What you give back must match the data exactly, minus the pictures.

=======

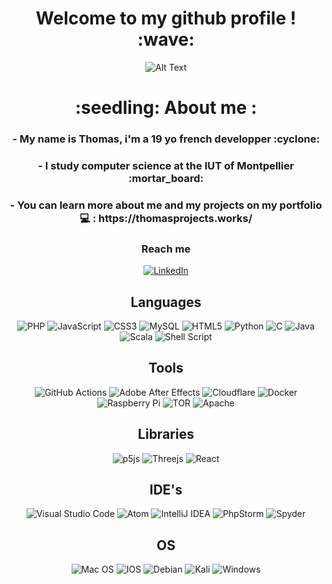 <div align="center"> 
<h1>Welcome to my github profile ! :wave:</h1>
  
![Alt Text](https://media.giphy.com/media/13UFvD5Pv1xjSU/giphy.gif)

<h1>:seedling: About me :</h1>



  
  <h3>- My name is Thomas, i'm a 19 yo french developper :cyclone:</H3>
  <h3>- I study computer science at the IUT of Montpellier :mortar_board:</h3>
  <h3>- You can learn more about me and my projects on my portfolio 💻 : https://thomasprojects.works/</h3>
  
<h3>Reach me</h3>

<a target="_blank" rel="noopener noreferrer" href="https://www.linkedin.com/in/thomas-mauran-9238371b7/"> ![LinkedIn](https://img.shields.io/badge/linkedin-%230077B5.svg?style=for-the-badge&logo=linkedin&logoColor=white)</a>
  
  <h2>Languages</h2>


  ![PHP](https://img.shields.io/badge/php-%23777BB4.svg?style=for-the-badge&logo=php&logoColor=white)
  ![JavaScript](https://img.shields.io/badge/javascript-%23323330.svg?style=for-the-badge&logo=javascript&logoColor=%23F7DF1E)
  ![CSS3](https://img.shields.io/badge/css3-%231572B6.svg?style=for-the-badge&logo=css3&logoColor=white)
  ![MySQL](https://img.shields.io/badge/mysql-%2300f.svg?style=for-the-badge&logo=mysql&logoColor=white)
  ![HTML5](https://img.shields.io/badge/html5-%23E34F26.svg?style=for-the-badge&logo=html5&logoColor=white)
  ![Python](https://img.shields.io/badge/python-3670A0?style=for-the-badge&logo=python&logoColor=ffdd54)
  ![C](https://img.shields.io/badge/c-%2300599C.svg?style=for-the-badge&logo=c&logoColor=white)
  ![Java](https://img.shields.io/badge/java-%23ED8B00.svg?style=for-the-badge&logo=java&logoColor=white)
  ![Scala](https://img.shields.io/badge/scala-%23DC322F.svg?style=for-the-badge&logo=scala&logoColor=white)
  ![Shell Script](https://img.shields.io/badge/shell_script-%23121011.svg?style=for-the-badge&logo=gnu-bash&logoColor=white)


  <h2>Tools</h2>

  ![GitHub Actions](https://img.shields.io/badge/github%20actions-%232671E5.svg?style=for-the-badge&logo=githubactions&logoColor=white) 
  ![Adobe After Effects](https://img.shields.io/badge/Adobe%20After%20Effects-9999FF.svg?style=for-the-badge&logo=Adobe%20After%20Effects&logoColor=white)
  ![Cloudflare](https://img.shields.io/badge/Cloudflare-F38020?style=for-the-badge&logo=Cloudflare&logoColor=white)
  ![Docker](https://img.shields.io/badge/docker-%230db7ed.svg?style=for-the-badge&logo=docker&logoColor=white)
  ![Raspberry Pi](https://img.shields.io/badge/-RaspberryPi-C51A4A?style=for-the-badge&logo=Raspberry-Pi)
  ![TOR](https://img.shields.io/badge/tor-%237E4798.svg?style=for-the-badge&logo=tor-project&logoColor=white)
  ![Apache](https://img.shields.io/badge/apache-%23D42029.svg?style=for-the-badge&logo=apache&logoColor=white)



  <h2>Libraries</h2>

  ![p5js](https://img.shields.io/badge/p5.js-ED225D?style=for-the-badge&logo=p5.js&logoColor=FFFFFF)
  ![Threejs](https://img.shields.io/badge/threejs-black?style=for-the-badge&logo=three.js&logoColor=white)
  ![React](https://img.shields.io/badge/react-%2320232a.svg?style=for-the-badge&logo=react&logoColor=%2361DAFB)

  <h2>IDE's</h2>

  ![Visual Studio Code](https://img.shields.io/badge/Visual%20Studio%20Code-0078d7.svg?style=for-the-badge&logo=visual-studio-code&logoColor=white)
  ![Atom](https://img.shields.io/badge/Atom-%2366595C.svg?style=for-the-badge&logo=atom&logoColor=white)
  ![IntelliJ IDEA](https://img.shields.io/badge/IntelliJIDEA-000000.svg?style=for-the-badge&logo=intellij-idea&logoColor=white)
  ![PhpStorm](https://img.shields.io/badge/phpstorm-143?style=for-the-badge&logo=phpstorm&logoColor=black&color=black&labelColor=darkorchid)
  ![Spyder](https://img.shields.io/badge/Spyder-838485?style=for-the-badge&logo=spyder%20ide&logoColor=maroon)

  <h2>OS</h2>

  ![Mac OS](https://img.shields.io/badge/mac%20os-000000?style=for-the-badge&logo=macos&logoColor=F0F0F0)
  ![IOS](https://img.shields.io/badge/iOS-000000?style=for-the-badge&logo=ios&logoColor=white)
  ![Debian](https://img.shields.io/badge/Debian-D70A53?style=for-the-badge&logo=debian&logoColor=white)
  ![Kali](https://img.shields.io/badge/Kali-268BEE?style=for-the-badge&logo=kalilinux&logoColor=white)
  ![Windows](https://img.shields.io/badge/Windows-0078D6?style=for-the-badge&logo=windows&logoColor=white)
</div>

=======

EXERCISE ANSWER –
 <div align="center"> 
<h1>Welcome to my github profile ! :wave:</h1>
  
![Alt Text](https://media.giphy.com/media/13UFvD5Pv1xjSU/giphy.gif)

<h1>:seedling: About me :</h1>



  
  <h3>- My name is Thomas, i'm a 19 yo french developper :cyclone:</H3>
  <h3>- I study computer science at the IUT of Montpellier :mortar_board:</h3>
  <h3>- You can learn more about me and my projects on my portfolio 💻 : https://thomasprojects.works/</h3>
  
<h3>Reach me</h3>

<a target="_blank" rel="noopener noreferrer" href="https://www.linkedin.com/in/thomas-mauran-9238371b7/"> ![LinkedIn](https://img.shields.io/badge/linkedin-%230077B5.svg?style=for-the-badge&logo=linkedin&logoColor=white)</a>
  
  <h2>Languages</h2>


  ![PHP](https://img.shields.io/badge/php-%23777BB4.svg?style=for-the-badge&logo=php&logoColor=white)
  ![JavaScript](https://img.shields.io/badge/javascript-%23323330.svg?style=for-the-badge&logo=javascript&logoColor=%23F7DF1E)
  ![CSS3](https://img.shields.io/badge/css3-%231572B6.svg?style=for-the-badge&logo=css3&logoColor=white)
  ![MySQL](https://img.shields.io/badge/mysql-%2300f.svg?style=for-the-badge&logo=mysql&logoColor=white)
  ![HTML5](https://img.shields.io/badge/html5-%23E34F26.svg?style=for-the-badge&logo=html5&logoColor=white)
  ![Python](https://img.shields.io/badge/python-3670A0?style=for-the-badge&logo=python&logoColor=ffdd54)
  ![C](https://img.shields.io/badge/c-%2300599C.svg?style=for-the-badge&logo=c&logoColor=white)
  ![Java](https://img.shields.io/badge/java-%23ED8B00.svg?style=for-the-badge&logo=java&logoColor=white)
  ![Scala](https://img.shields.io/badge/scala-%23DC322F.svg?style=for-the-badge&logo=scala&logoColor=white)
  ![Shell Script](https://img.shields.io/badge/shell_script-%23121011.svg?style=for-the-badge&logo=gnu-bash&logoColor=white)


  <h2>Tools</h2>

  ![GitHub Actions](https://img.shields.io/badge/github%20actions-%232671E5.svg?style=for-the-badge&logo=githubactions&logoColor=white) 
  ![Adobe After Effects](https://img.shields.io/badge/Adobe%20After%20Effects-9999FF.svg?style=for-the-badge&logo=Adobe%20After%20Effects&logoColor=white)
  ![Cloudflare](https://img.shields.io/badge/Cloudflare-F38020?style=for-the-badge&logo=Cloudflare&logoColor=white)
  ![Docker](https://img.shields.io/badge/docker-%230db7ed.svg?style=for-the-badge&logo=docker&logoColor=white)
  ![Raspberry Pi](https://img.shields.io/badge/-RaspberryPi-C51A4A?style=for-the-badge&logo=Raspberry-Pi)
  ![TOR](https://img.shields.io/badge/tor-%237E4798.svg?style=for-the-badge&logo=tor-project&logoColor=white)
  ![Apache](https://img.shields.io/badge/apache-%23D42029.svg?style=for-the-badge&logo=apache&logoColor=white)



  <h2>Libraries</h2>

  ![p5js](https://img.shields.io/badge/p5.js-ED225D?style=for-the-badge&logo=p5.js&logoColor=FFFFFF)
  ![Threejs](https://img.shields.io/badge/threejs-black?style=for-the-badge&logo=three.js&logoColor=white)
  ![React](https://img.shields.io/badge/react-%2320232a.svg?style=for-the-badge&logo=react&logoColor=%2361DAFB)

  <h2>IDE's</h2>

  ![Visual Studio Code](https://img.shields.io/badge/Visual%20Studio%20Code-0078d7.svg?style=for-the-badge&logo=visual-studio-code&logoColor=white)
  ![Atom](https://img.shields.io/badge/Atom-%2366595C.svg?style=for-the-badge&logo=atom&logoColor=white)
  ![IntelliJ IDEA](https://img.shields.io/badge/IntelliJIDEA-000000.svg?style=for-the-badge&logo=intellij-idea&logoColor=white)
  ![PhpStorm](https://img.shields.io/badge/phpstorm-143?style=for-the-badge&logo=phpstorm&logoColor=black&color=black&labelColor=darkorchid)
  ![Spyder](https://img.shields.io/badge/Spyder-838485?style=for-the-badge&logo=spyder%20ide&logoColor=maroon)

  <h2>OS</h2>

  ![Mac OS](https://img.shields.io/badge/mac%20os-000000?style=for-the-badge&logo=macos&logoColor=F0F0F0)
  ![IOS](https://img.shields.io/badge/iOS-000000?style=for-the-badge&logo=ios&logoColor=white)
  ![Debian](https://img.shields.io/badge/Debian-D70A53?style=for-the-badge&logo=debian&logoColor=white)
  ![Kali](https://img.shields.io/badge/Kali-268BEE?style=for-the-badge&logo=kalilinux&logoColor=white)
  ![Windows](https://img.shields.io/badge/Windows-0078D6?style=for-the-badge&logo=windows&logoColor=white)
</div>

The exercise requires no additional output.